# Try it
Look through the material below and copy every line containing the word "fixed".

Extracted entries START

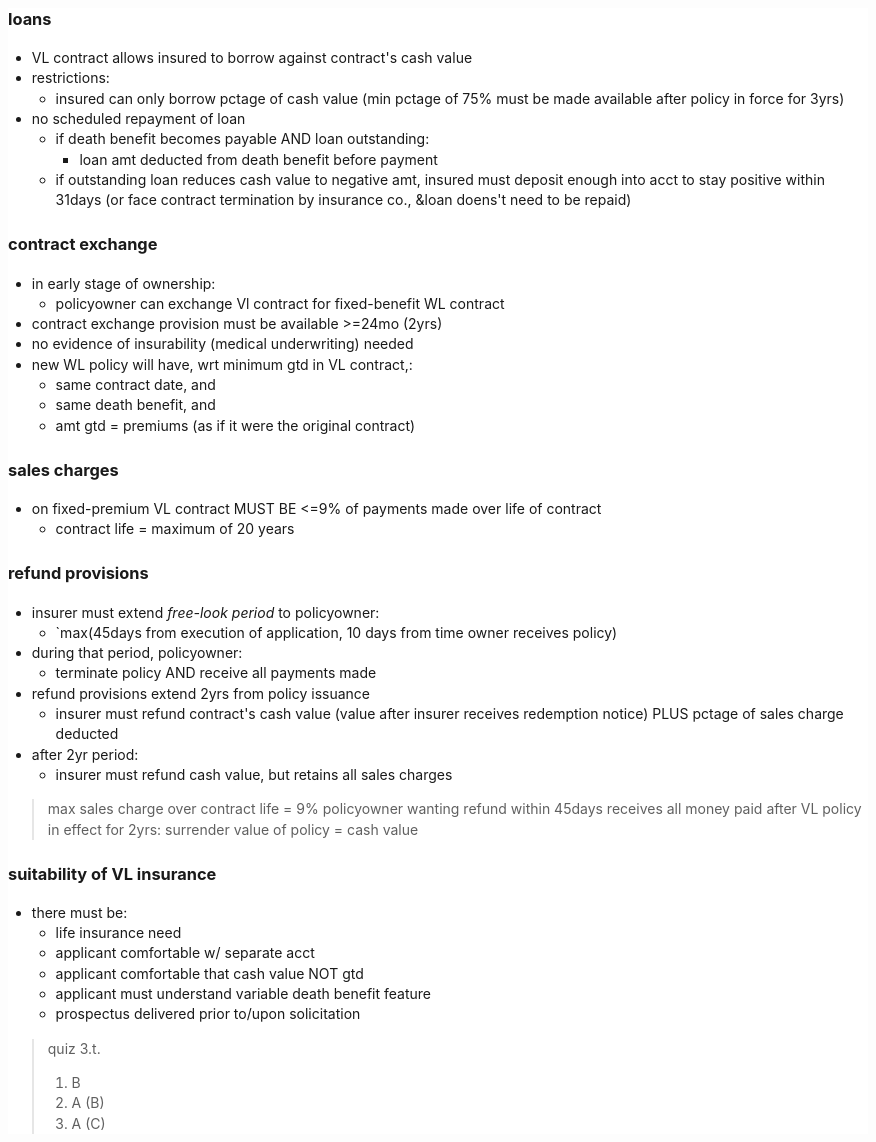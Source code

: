 ### loans
- VL contract allows insured to borrow against contract's cash value
- restrictions:
	- insured can only borrow pctage of cash value (min pctage of 75% must be made available after policy in force for 3yrs)
- no scheduled repayment of loan
	- if death benefit becomes payable AND loan outstanding:
		- loan amt deducted from death benefit before payment
	- if outstanding loan reduces cash value to negative amt, insured must deposit enough into acct to stay positive within 31days (or face contract termination by insurance co., &loan doens't need to be repaid)

### contract exchange
- in early stage of ownership:
	- policyowner can exchange Vl contract for fixed-benefit WL contract
- contract exchange provision must be available >=24mo (2yrs)
- no evidence of insurability (medical underwriting) needed
- new WL policy will have, wrt minimum gtd in VL contract,:
	- same contract date, and
	- same death benefit, and
	- amt gtd = premiums (as if it were the original contract)

### sales charges
- on fixed-premium VL contract MUST BE <=9% of payments made over life of contract
	- contract life = maximum of 20 years

### refund provisions
- insurer must extend _free-look period_ to policyowner:
	- `max(45days from execution of application, 10 days from time owner receives policy)
- during that period, policyowner:
	- terminate policy AND receive all payments made
- refund provisions extend 2yrs from policy issuance
	- insurer must refund contract's cash value (value after insurer receives redemption notice) PLUS pctage of sales charge deducted
- after 2yr period:
	- insurer must refund cash value, but retains all sales charges

> max sales charge over contract life = 9%
> policyowner wanting refund within 45days receives all money paid
> after VL policy in effect for 2yrs: surrender value of policy = cash value

### suitability of VL insurance
- there must be:
	- life insurance need
	- applicant comfortable w/ separate acct
	- applicant comfortable that cash value NOT gtd
	- applicant must understand variable death benefit feature
	- prospectus delivered prior to/upon solicitation

> quiz 3.t.
> 1. B
> 2. A (B)
> 3. A (C)
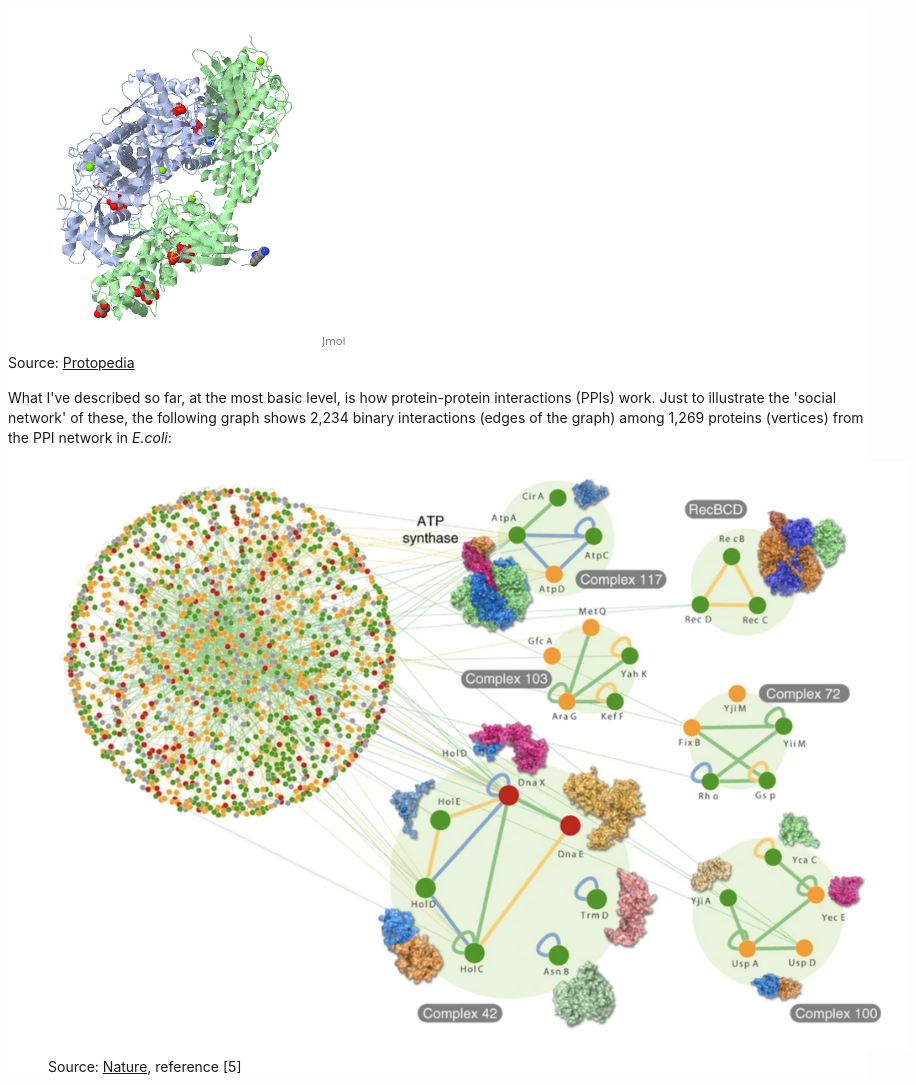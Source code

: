   <img src="/assets/img/2023-11-15/1qha.gif">
  <figcaption>
  Source: <a href="https://proteopedia.org/wiki/index.php/Hexokinase" target="_blank">Protopedia</a>
  </figcaption>
</figure>

What I've described so far, at the most basic level, is how protein-protein interactions (PPIs) work. Just to illustrate the 'social network' of these, the following graph shows 2,234 binary interactions (edges of the graph) among 1,269 proteins (vertices) from the PPI network in _E.coli_:

<figure style="width:100%" class="align-center">
  <img src="/assets/img/2023-11-15/ecoli_ppi_notext.png">
  <figcaption>
  Source: <a href="https://www.nature.com/articles/nbt.2831" target="_blank">Nature</a>, reference [5]
  </figcaption>
</figure>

Extracted entries END

# Solution to this task
	- policyowner can exchange Vl contract for fixed-benefit WL contract
- on fixed-premium VL contract MUST BE <=9% of payments made over life of contract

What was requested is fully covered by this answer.